When I build supply chain analysis teams, and review the types of people I like to hire on or bring into process work, the background which interests me the most is a ‘scientific’ background. These people have been trained to look at problems and identify ways to explain them using a wonderful method which is so difficult to refute: the scientific method. Fundamental to this is the idea of creating hypotheses, or untested explanations, about an idea, phenomena, or event. In the process world, where we’re trying to improve end-to-end processes through types of process analysis, this takes the form of hypotheses about why a process performs the way it does, or hypotheses of how to change a process to make it work better. Then the method tries to prove or disprove the hypothesis but through a tricky technique: it doesn’t try to prove something is true. It tries to show that the opposite is false.
What separates the people with a fair amount of scientific training (or engineering, economics, or related areas) is that they know that at the root of what they do, they cannot ever fully explain the way a process performs. But using the concept of ‘falsifiability’, they can completely understand certain types of ‘negative tests’ around processes. For example, I might state that “X has no influence on this process A.” I find a single case of X having influence on process A, therefore I know my statement can be absolutely rejected as false.
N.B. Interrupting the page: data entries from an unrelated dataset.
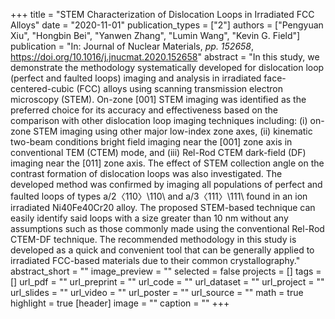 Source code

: +++
title = "STEM Characterization of Dislocation Loops in Irradiated FCC Alloys"
date = "2020-11-01"
publication_types = ["2"]
authors = ["Pengyuan Xiu", "Hongbin Bei", "Yanwen Zhang", "Lumin Wang", "Kevin G. Field"]
publication = "In: Journal of Nuclear Materials, _pp. 152658_, https://doi.org/10.1016/j.jnucmat.2020.152658"
abstract = "In this study, we demonstrate the methodology systematically developed for dislocation loop (perfect and faulted loops) imaging and analysis in irradiated face-centered-cubic (FCC) alloys using scanning transmission electron microscopy (STEM). On-zone [001] STEM imaging was identified as the preferred choice for its accuracy and effectiveness based on the comparison with other dislocation loop imaging techniques including: (i) on-zone STEM imaging using other major low-index zone axes, (ii) kinematic two-beam conditions bright field imaging near the [001] zone axis in conventional TEM (CTEM) mode, and (iii) Rel-Rod CTEM dark-field (DF) imaging near the [011] zone axis. The effect of STEM collection angle on the contrast formation of dislocation loops was also investigated. The developed method was confirmed by imaging all populations of perfect and faulted loops of types a/2〈110〉\\110\\ and a/3〈111〉\\111\\ found in an ion irradiated Ni40Fe40Cr20 alloy. The proposed STEM-based technique can easily identify said loops with a size greater than 10 nm without any assumptions such as those commonly made using the conventional Rel-Rod CTEM-DF technique. The recommended methodology in this study is developed as a quick and convenient tool that can be generally applied to irradiated FCC-based materials due to their common crystallography."
abstract_short = ""
image_preview = ""
selected = false
projects = []
tags = []
url_pdf = ""
url_preprint = ""
url_code = ""
url_dataset = ""
url_project = ""
url_slides = ""
url_video = ""
url_poster = ""
url_source = ""
math = true
highlight = true
[header]
image = ""
caption = ""
+++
People without this type of training feel very comfortable with making positive assertions. For example, I might state that “Process A performs the way it does because of X”. I will find a dozen cases to support the statement, perhaps find a statistical correlation, then rest satisfied that the statement is true. Unfortunately, I may miss another dozen cases which shows that X has no bearing on Process A, or that Y can also be shown to cause Process A to perform a certain way. The distinction between these two approaches to process analysis is absolutely critical to a successful supply chain improvement program.
An example of this in my past involved combining several plants in a manufacturing environment so that instead of material being manufactured in one plant, then configured and shipped in a second (with a 2-day in-transit lag), material would be manufactured, configured and shipped in a single plant. The hypothesis was that combining the activities in one plant would lower total inventory (removing the in-transit inventory), and reduce the total cycle time of manufacturing build. With simple math, one could simply remove the two-day lag, and the inventory, and calculate the reduction in cash-to-cash cycle time, and the working capital improvement, cost of capital, etc. This is an example of the pure ‘positive’ statement, where there was no attempt to validate if the statement might be false for the processes in case. Math, in this case, ‘proved’ that everything would work wonderfully.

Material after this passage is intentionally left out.